• _WHAT NEEDS TO BE DONE_:
Would you copy out each line of the records below that includes the word "desenvolvimento"?

• _DATASET EXTRACT_:
== == ==

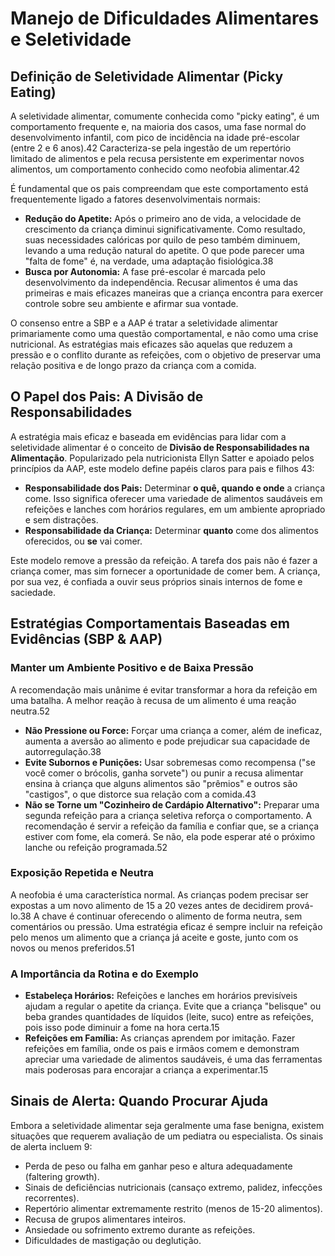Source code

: # Manejo de Dificuldades Alimentares e Seletividade

## Definição de Seletividade Alimentar (Picky Eating)
A seletividade alimentar, comumente conhecida como "picky eating", é um comportamento frequente e, na maioria dos casos, uma fase normal do desenvolvimento infantil, com pico de incidência na idade pré-escolar (entre 2 e 6 anos).42 Caracteriza-se pela ingestão de um repertório limitado de alimentos e pela recusa persistente em experimentar novos alimentos, um comportamento conhecido como neofobia alimentar.42

É fundamental que os pais compreendam que este comportamento está frequentemente ligado a fatores desenvolvimentais normais:
- **Redução do Apetite:** Após o primeiro ano de vida, a velocidade de crescimento da criança diminui significativamente. Como resultado, suas necessidades calóricas por quilo de peso também diminuem, levando a uma redução natural do apetite. O que pode parecer uma "falta de fome" é, na verdade, uma adaptação fisiológica.38
- **Busca por Autonomia:** A fase pré-escolar é marcada pelo desenvolvimento da independência. Recusar alimentos é uma das primeiras e mais eficazes maneiras que a criança encontra para exercer controle sobre seu ambiente e afirmar sua vontade.

O consenso entre a SBP e a AAP é tratar a seletividade alimentar primariamente como uma questão comportamental, e não como uma crise nutricional. As estratégias mais eficazes são aquelas que reduzem a pressão e o conflito durante as refeições, com o objetivo de preservar uma relação positiva e de longo prazo da criança com a comida.

## O Papel dos Pais: A Divisão de Responsabilidades
A estratégia mais eficaz e baseada em evidências para lidar com a seletividade alimentar é o conceito de **Divisão de Responsabilidades na Alimentação**. Popularizado pela nutricionista Ellyn Satter e apoiado pelos princípios da AAP, este modelo define papéis claros para pais e filhos 43:
- **Responsabilidade dos Pais:** Determinar **o quê, quando e onde** a criança come. Isso significa oferecer uma variedade de alimentos saudáveis em refeições e lanches com horários regulares, em um ambiente apropriado e sem distrações.
- **Responsabilidade da Criança:** Determinar **quanto** come dos alimentos oferecidos, ou **se** vai comer.

Este modelo remove a pressão da refeição. A tarefa dos pais não é fazer a criança comer, mas sim fornecer a oportunidade de comer bem. A criança, por sua vez, é confiada a ouvir seus próprios sinais internos de fome e saciedade.

## Estratégias Comportamentais Baseadas em Evidências (SBP & AAP)

### Manter um Ambiente Positivo e de Baixa Pressão
A recomendação mais unânime é evitar transformar a hora da refeição em uma batalha. A melhor reação à recusa de um alimento é uma reação neutra.52
- **Não Pressione ou Force:** Forçar uma criança a comer, além de ineficaz, aumenta a aversão ao alimento e pode prejudicar sua capacidade de autorregulação.38
- **Evite Subornos e Punições:** Usar sobremesas como recompensa ("se você comer o brócolis, ganha sorvete") ou punir a recusa alimentar ensina à criança que alguns alimentos são "prêmios" e outros são "castigos", o que distorce sua relação com a comida.43
- **Não se Torne um "Cozinheiro de Cardápio Alternativo":** Preparar uma segunda refeição para a criança seletiva reforça o comportamento. A recomendação é servir a refeição da família e confiar que, se a criança estiver com fome, ela comerá. Se não, ela pode esperar até o próximo lanche ou refeição programada.52

### Exposição Repetida e Neutra
A neofobia é uma característica normal. As crianças podem precisar ser expostas a um novo alimento de 15 a 20 vezes antes de decidirem prová-lo.38 A chave é continuar oferecendo o alimento de forma neutra, sem comentários ou pressão. Uma estratégia eficaz é sempre incluir na refeição pelo menos um alimento que a criança já aceite e goste, junto com os novos ou menos preferidos.51

### A Importância da Rotina e do Exemplo
- **Estabeleça Horários:** Refeições e lanches em horários previsíveis ajudam a regular o apetite da criança. Evite que a criança "belisque" ou beba grandes quantidades de líquidos (leite, suco) entre as refeições, pois isso pode diminuir a fome na hora certa.15
- **Refeições em Família:** As crianças aprendem por imitação. Fazer refeições em família, onde os pais e irmãos comem e demonstram apreciar uma variedade de alimentos saudáveis, é uma das ferramentas mais poderosas para encorajar a criança a experimentar.15

## Sinais de Alerta: Quando Procurar Ajuda
Embora a seletividade alimentar seja geralmente uma fase benigna, existem situações que requerem avaliação de um pediatra ou especialista. Os sinais de alerta incluem 9:
- Perda de peso ou falha em ganhar peso e altura adequadamente (faltering growth).
- Sinais de deficiências nutricionais (cansaço extremo, palidez, infecções recorrentes).
- Repertório alimentar extremamente restrito (menos de 15-20 alimentos).
- Recusa de grupos alimentares inteiros.
- Ansiedade ou sofrimento extremo durante as refeições.
- Dificuldades de mastigação ou deglutição.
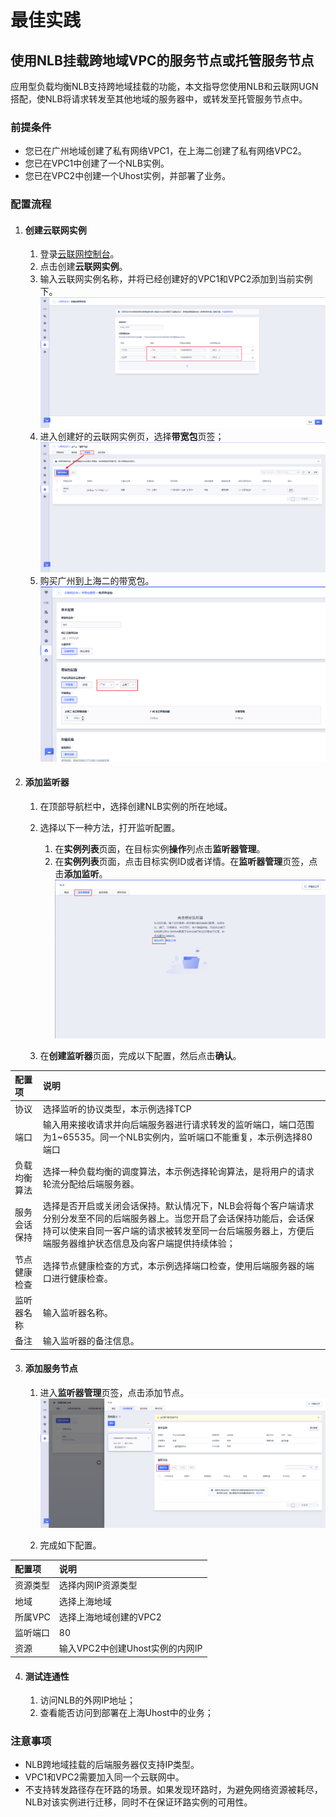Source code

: # 最佳实践

## 使用NLB挂载跨地域VPC的服务节点或托管服务节点

应用型负载均衡NLB支持跨地域挂载的功能，本文指导您使用NLB和云联网UGN搭配，使NLB将请求转发至其他地域的服务器中，或转发至托管服务节点中。

### 前提条件

- 您已在广州地域创建了私有网络VPC1，在上海二创建了私有网络VPC2。
- 您已在VPC1中创建了一个NLB实例。
- 您已在VPC2中创建一个Uhost实例，并部署了业务。

### 配置流程

1. #### **创建云联网实例**

   1. 登录[云联网控制台](https://console.ucloud.cn/ugn/)。
   2. 点击创建**云联网实例**。
   3. 输入云联网实例名称，并将已经创建好的VPC1和VPC2添加到当前实例下。
      ![图片注释](/images/ULB_UGN实例.png)
   4. 进入创建好的云联网实例页，选择**带宽包**页签；
       ![图片注释](/images/ULB_UGN购买带宽包.png)
   5. 购买广州到上海二的带宽包。
      ![图片注释](/images/ULB_UGN购买带宽包实例.png)

2. #### **添加监听器**

   1. 在顶部导航栏中，选择创建NLB实例的所在地域。
   2. 选择以下一种方法，打开监听配置。
      1. 在**实例列表**页面，在目标实例**操作**列点击**监听器管理**。
      2. 在**实例列表**页面，点击目标实例ID或者详情。在**监听器管理**页签，点击**添加监听**。
         ![图片注释](/images/添加监听器.png)
      
   3. 在**创建监听器**页面，完成以下配置，然后点击**确认**。


| 配置项       | 说明                                                         |
| :----------- | :----------------------------------------------------------- |
| 协议         | 选择监听的协议类型，本示例选择TCP                            |
| 端口         | 输入用来接收请求并向后端服务器进行请求转发的监听端口，端口范围为1~65535。同一个NLB实例内，监听端口不能重复，本示例选择80端口 |
| 负载均衡算法 | 选择一种负载均衡的调度算法，本示例选择轮询算法，是将用户的请求轮流分配给后端服务器。 |
| 服务会话保持 | 选择是否开启或关闭会话保持。默认情况下，NLB会将每个客户端请求分别分发至不同的后端服务器上。当您开启了会话保持功能后，会话保持可以使来自同一客户端的请求被转发至同一台后端服务器上，方便后端服务器维护状态信息及向客户端提供持续体验； |
| 节点健康检查 | 选择节点健康检查的方式，本示例选择端口检查，使用后端服务器的端口进行健康检查。 |
| 监听器名称   | 输入监听器名称。                                             |
| 备注         | 输入监听器的备注信息。                                       |

3. #### 添加服务节点

   1. 进入**监听器管理**页签，点击添加节点。
      ![图片注释](/images/NLB添加节点.png)
   
   2. 完成如下配置。


| 配置项   | 说明                            |
| :------- | :------------------------------ |
| 资源类型 | 选择内网IP资源类型              |
| 地域     | 选择上海地域                    |
| 所属VPC  | 选择上海地域创建的VPC2          |
| 监听端口 | 80                              |
| 资源     | 输入VPC2中创建Uhost实例的内网IP |

4. #### 测试连通性

   1. 访问NLB的外网IP地址；
   2. 查看能否访问到部署在上海Uhost中的业务；


### 注意事项

- NLB跨地域挂载的后端服务器仅支持IP类型。
- VPC1和VPC2需要加入同一个云联网中。
- 不支持转发路径存在环路的场景。如果发现环路时，为避免网络资源被耗尽，NLB对该实例进行迁移，同时不在保证环路实例的可用性。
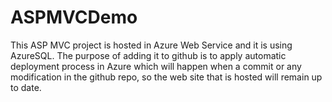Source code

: # ASPMVCDemo

This ASP MVC project is hosted in Azure Web Service and it is using AzureSQL. The purpose of adding it to github is to apply automatic deployment process in Azure which will happen when a commit or any modification in the github repo, so the web site that is hosted will remain up to date.
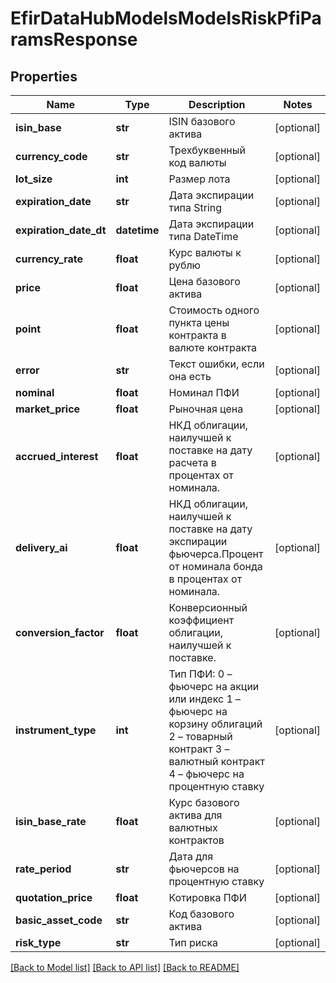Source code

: # EfirDataHubModelsModelsRiskPfiParamsResponse

## Properties
Name | Type | Description | Notes
------------ | ------------- | ------------- | -------------
**isin_base** | **str** | ISIN базового актива | [optional] 
**currency_code** | **str** | Трехбуквенный код валюты | [optional] 
**lot_size** | **int** | Размер лота | [optional] 
**expiration_date** | **str** | Дата экспирации типа String | [optional] 
**expiration_date_dt** | **datetime** | Дата экспирации типа DateTime | [optional] 
**currency_rate** | **float** | Курс валюты к рублю | [optional] 
**price** | **float** | Цена базового актива | [optional] 
**point** | **float** | Стоимость одного пункта цены контракта в валюте контракта | [optional] 
**error** | **str** | Текст ошибки, если она есть | [optional] 
**nominal** | **float** | Номинал ПФИ | [optional] 
**market_price** | **float** | Рыночная цена | [optional] 
**accrued_interest** | **float** | НКД облигации, наилучшей к поставке на дату расчета в процентах от номинала. | [optional] 
**delivery_ai** | **float** | НКД облигации, наилучшей к поставке на дату экспирации фьючерса.Процент от номинала бонда в процентах от номинала. | [optional] 
**conversion_factor** | **float** | Конверсионный коэффициент облигации, наилучшей к поставке. | [optional] 
**instrument_type** | **int** | Тип ПФИ:  0 – фьючерс на акции или индекс  1 – фьючерс на корзину облигаций  2 – товарный контракт  3 – валютный контракт  4 – фьючерс на процентную ставку | [optional] 
**isin_base_rate** | **float** | Курс базового актива для валютных контрактов | [optional] 
**rate_period** | **str** | Дата для фьючерсов на процентную ставку | [optional] 
**quotation_price** | **float** | Котировка ПФИ | [optional] 
**basic_asset_code** | **str** | Код базового актива | [optional] 
**risk_type** | **str** | Тип риска | [optional] 

[[Back to Model list]](../README.md#documentation-for-models) [[Back to API list]](../README.md#documentation-for-api-endpoints) [[Back to README]](../README.md)

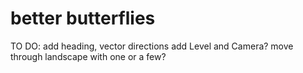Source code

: # better butterflies

TO DO:
add heading, vector directions
add Level and Camera?
move through landscape with one or a few?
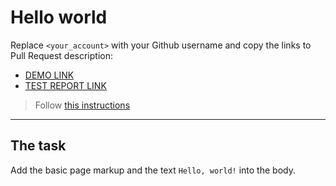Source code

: # Hello world
Replace `<your_account>` with your Github username and copy the links to Pull Request description:
- [DEMO LINK](https://RudBeee.github.io/layout_hello-world/)
- [TEST REPORT LINK](https://RudBeee.github.io/layout_hello-world/report/html_report/)

> Follow [this instructions](https://mate-academy.github.io/layout_task-guideline/#how-to-solve-the-layout-tasks-on-github)
___

## The task 
Add the basic page markup and the text `Hello, world!` into the body.
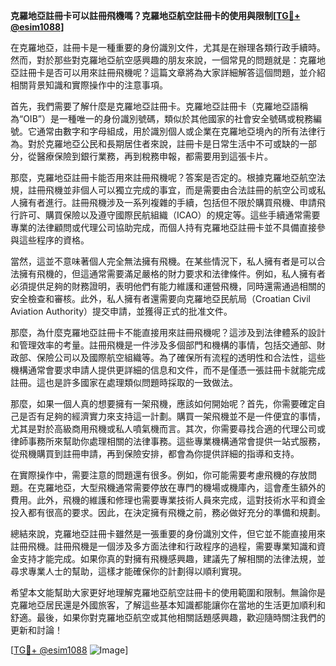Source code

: **克羅地亞註冊卡可以註冊飛機嗎？克羅地亞航空註冊卡的使用與限制[[TG💪+ @esim1088](https://t.me/s/esim1088)]**

在克羅地亞，註冊卡是一種重要的身份識別文件，尤其是在辦理各類行政手續時。然而，對於那些對克羅地亞航空感興趣的朋友來說，一個常見的問題就是：克羅地亞註冊卡是否可以用來註冊飛機呢？這篇文章將為大家詳細解答這個問題，並介紹相關背景知識和實際操作中的注意事項。

首先，我們需要了解什麼是克羅地亞註冊卡。克羅地亞註冊卡（克羅地亞語稱為“OIB”）是一種唯一的身份識別號碼，類似於其他國家的社會安全號碼或稅務編號。它通常由數字和字母組成，用於識別個人或企業在克羅地亞境內的所有法律行為。對於克羅地亞公民和長期居住者來說，註冊卡是日常生活中不可或缺的一部分，從醫療保險到銀行業務，再到稅務申報，都需要用到這張卡片。

那麼，克羅地亞註冊卡能否用來註冊飛機呢？答案是否定的。根據克羅地亞航空法規，註冊飛機並非個人可以獨立完成的事宜，而是需要由合法註冊的航空公司或私人擁有者進行。註冊飛機涉及一系列複雜的手續，包括但不限於購買飛機、申請飛行許可、購買保險以及遵守國際民航組織（ICAO）的規定等。這些手續通常需要專業的法律顧問或代理公司協助完成，而個人持有克羅地亞註冊卡並不具備直接參與這些程序的資格。

當然，這並不意味著個人完全無法擁有飛機。在某些情況下，私人擁有者是可以合法擁有飛機的，但這通常需要滿足嚴格的財力要求和法律條件。例如，私人擁有者必須提供足夠的財務證明，表明他們有能力維護和運營飛機，同時還需通過相關的安全檢查和審核。此外，私人擁有者還需要向克羅地亞民航局（Croatian Civil Aviation Authority）提交申請，並獲得正式的批准文件。

那麼，為什麼克羅地亞註冊卡不能直接用來註冊飛機呢？這涉及到法律體系的設計和管理效率的考量。註冊飛機是一件涉及多個部門和機構的事情，包括交通部、財政部、保險公司以及國際航空組織等。為了確保所有流程的透明性和合法性，這些機構通常會要求申請人提供更詳細的信息和文件，而不是僅憑一張註冊卡就能完成註冊。這也是許多國家在處理類似問題時採取的一致做法。

那麼，如果一個人真的想要擁有一架飛機，應該如何開始呢？首先，你需要確定自己是否有足夠的經濟實力來支持這一計劃。購買一架飛機並不是一件便宜的事情，尤其是對於高級商用飛機或私人噴氣機而言。其次，你需要尋找合適的代理公司或律師事務所來幫助你處理相關的法律事務。這些專業機構通常會提供一站式服務，從飛機購買到註冊申請，再到保險安排，都會為你提供詳細的指導和支持。

在實際操作中，需要注意的問題還有很多。例如，你可能需要考慮飛機的存放問題。在克羅地亞，大型飛機通常需要停放在專門的機場或機庫內，這會產生額外的費用。此外，飛機的維護和修理也需要專業技術人員來完成，這對技術水平和資金投入都有很高的要求。因此，在決定擁有飛機之前，務必做好充分的準備和規劃。

總結來說，克羅地亞註冊卡雖然是一張重要的身份識別文件，但它並不能直接用來註冊飛機。註冊飛機是一個涉及多方面法律和行政程序的過程，需要專業知識和資金支持才能完成。如果你真的對擁有飛機感興趣，建議先了解相關的法律法規，並尋求專業人士的幫助，這樣才能確保你的計劃得以順利實現。

希望本文能幫助大家更好地理解克羅地亞航空註冊卡的使用範圍和限制。無論你是克羅地亞居民還是外國旅客，了解這些基本知識都能讓你在當地的生活更加順利和舒適。最後，如果你對克羅地亞航空或其他相關話題感興趣，歡迎隨時關注我們的更新和討論！

[[TG💪+ @esim1088](https://t.me/s/esim1088) ![Image](https://i.postimg.cc/4NQfJmqS/Snipaste-2025-05-13-00-14-12.png)]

== == ==

• _SOLUTION FOR THIS TASK_:
A seletividade alimentar, comumente conhecida como "picky eating", é um comportamento frequente e, na maioria dos casos, uma fase normal do desenvolvimento infantil, com pico de incidência na idade pré-escolar (entre 2 e 6 anos).42 Caracteriza-se pela ingestão de um repertório limitado de alimentos e pela recusa persistente em experimentar novos alimentos, um comportamento conhecido como neofobia alimentar.42
- **Busca por Autonomia:** A fase pré-escolar é marcada pelo desenvolvimento da independência. Recusar alimentos é uma das primeiras e mais eficazes maneiras que a criança encontra para exercer controle sobre seu ambiente e afirmar sua vontade.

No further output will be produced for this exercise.